REPUBLIKA.CO.ID, JAKARTA– Tim pemenangan pasangan calon Jokowi-Jusuf Kalla (JK) mengklaim penggelembungan suara masif terjadi selama proses rekapitulasi di tingkat kelurahan dan kecamatan. KPU RI dinilai kurang cermat dalam mencantumkan data hasil perhitungan di tingkatan tersebut.
Juru Bicara Tim Pemenangan, Eva Kusuma Sundari mengatakan, bila memantau website KPU, mereka dinilai tak melakukan pengecekan saat memasukan data tersebut. Padahal ada selisih jumlah suara jika dibandingkan besarnya pemilih yang tercatat gunakan hak suara.
“Penggelembungan suaranya sangat masif terjadi. Modusnya angka puluhan diubah menjadi ratusan. perolehan suaranya jadi ditambah,” kata Eva saat dihubungi Republika, Ahad (13/7).
Dia menambahkan, timnya sudah melaporkan lebih dari 50 pengaduan ke KPU. Upaya yang mereka lakukan hanya mengecek bila data yang ditampilkan di website KPU tak sesuai dengan perhitungan internal hasil inventarisir ‘copy’ formulir C1 di setiap TPS.
Setiap tim yang menemukan dugaan penggelembungan suara itu, kata dia, langsung mengadukannya ke KPU. Setelah ada laporan tersebut, pihak penyelenggara pemilu baru bergerak, mereka enggan melihat terlebih dahulu, apakah ada dugaan kecurangan.
“Setiap KPU menampilkan data tebaru, kami langsung sandingkan. Ternyata tidak cocok dengan perhitungan versi kami. KPU tak mengecek dulu, langsung masukan saja laporan itu ke website, makanya kita harus awasi,” ujar dia.

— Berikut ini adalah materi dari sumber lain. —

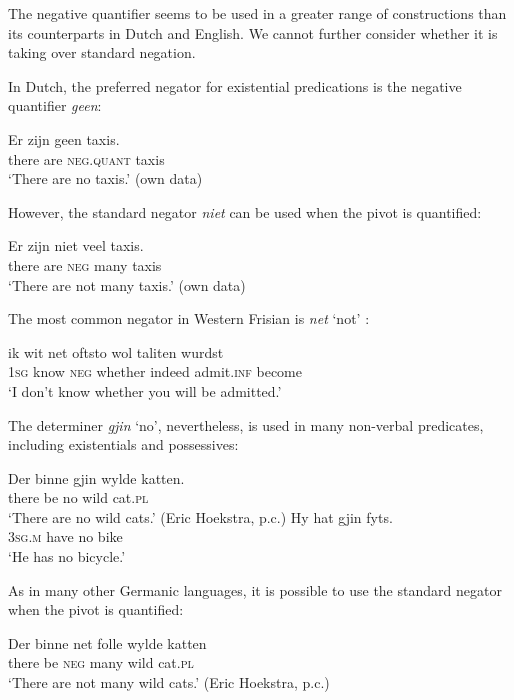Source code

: \documentclass[output=paper,colorlinks,citecolor=brown]{langscibook}
\begin{document}
\begin{paperappendix}
\begin{unindented}
The negative quantifier seems to be used in a greater range of constructions than its counterparts in Dutch and English. We cannot further consider  whether it is taking over standard negation. 


In Dutch, the preferred negator for existential predications is the negative quantifier \textit{geen}: 
%
\begin{exe}\ex
\gll Er zijn geen   taxis. \\
there are \textsc{neg.quant} taxis \\
    \glt `There are no taxis.' (own data)
    \end{exe}

However, the standard negator \textit{niet} can be used when the pivot is quantified:
%
\begin{exe}\ex \gll Er zijn niet  veel   taxis. \\
there are  \textsc{neg} many taxis \\
    \glt `There are not many taxis.' (own data)
    \end{exe}


The most common negator in Western Frisian is \textit{net} `not' \citep[102--103]{Tiersma1999}:
%
\begin{exe}\ex \gll ik wit net  oftsto wol taliten wurdst \\
\textsc{1sg} know \textsc{neg} whether indeed admit.\textsc{inf} become \\
    \glt `I don't know whether you will be admitted.' \citep[91]{Tiersma1999}
    \end{exe}

The determiner \textit{gjin} `no', nevertheless, is used in many non-verbal predicates, including existentials and possessives:
%
\begin{exe}\ex \gll Der binne gjin wylde katten. \\
there be no wild cat.\textsc{pl}
        \\
    \glt `There are no wild cats.' (Eric Hoekstra, p.c.) 
\ex \gll Hy hat gjin fyts. \\
\textsc{3sg.m} have no   bike \\
    \glt `He has no bicycle.' \citep[102]{Tiersma1999}
    \end{exe}

As in many other Germanic languages, it is possible to use the standard negator when the pivot is quantified:
%
\begin{exe}\ex \gll Der   binne net   folle  wylde katten \\
there be \textsc{neg} many wild   cat.\textsc{pl} \\
    \glt `There are not many wild cats.' (Eric Hoekstra, p.c.)
    \end{exe}


\end{unindented}
\end{paperappendix}
\end{document}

Eva menyatakan, pihak Jokowi-JK telah mengumpulkan 100 persen copy formulir c1 dai setiap saksi dan relawan di masing-masing TPS. Rekapitulasi internalnya juga sudah mencapai 80 persen, karena itu setelah ada data terbaru KPU, timnya dapat langsung menyandingkan hasilnya.

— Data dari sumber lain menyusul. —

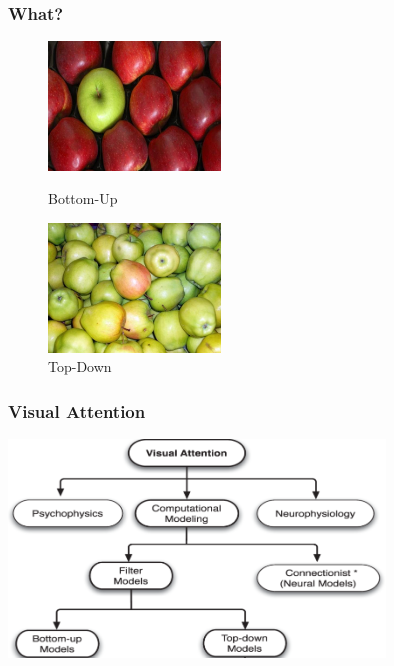 \documentclass[notheorems,serif,table,compress]{beamer}  %
\begin{document}
\begin{frame}
\frametitle{What?}
%  

\begin{figure}[!ht]
  \begin{minipage}[t]{0.46\textwidth}
  \includegraphics[width=1.8in]{apple1}
  \caption{Bottom-Up}
  \end{minipage}
  \begin{minipage}[t]{0.46\textwidth}
  \includegraphics[width=1.8in]{apple2}
  \caption{Top-Down}
  \end{minipage}
  \end{figure} 
\end{frame}


\begin{frame}
\frametitle{Visual Attention}
\centering\includegraphics[width=10cm]{VisualAttention}
\end{frame}
\end{document}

Eva menilai, sejauh ini, indikasi kecurangan terbesar ada pada daerah Jawa Barat. Ia sangat berharap partisipasi publik dalam mengontrol dugaan pola kecurangan ini sehingga dapat meminimalisir penyimpangan tersebut. Sebab tidak semua penyelenggara pemilu bersikap netral.
“Kami belajar dari tahapan pileg kemarin. Banyak anggota KPU daerah yang dipecat Dewan Kehormatan Penyelenggara Pemilu (DKPP). Jadi harus waspada, tak sembarangan percaya. Sekarang ini saja, kita pancing dengan laporan dulu, mereka baru bergerak,” kata dia.
Eva mengatakan, hal yang paling ia antisipasi saat ini adalah keterlibatan kepala daerah dalam proses rekapitulasi ini. Apalagi, sebagian besar kepala daerah berasal dari kubu lawannya, pasangan calon Prabowo-Hatta. Meski ada imbauan netral, namun kondisi itu harus diwaspadai.
“Seperti di Madura pas pileg kemarin, bagaimana bisa KPUD manut oleh bupatinya,” ujar Eva.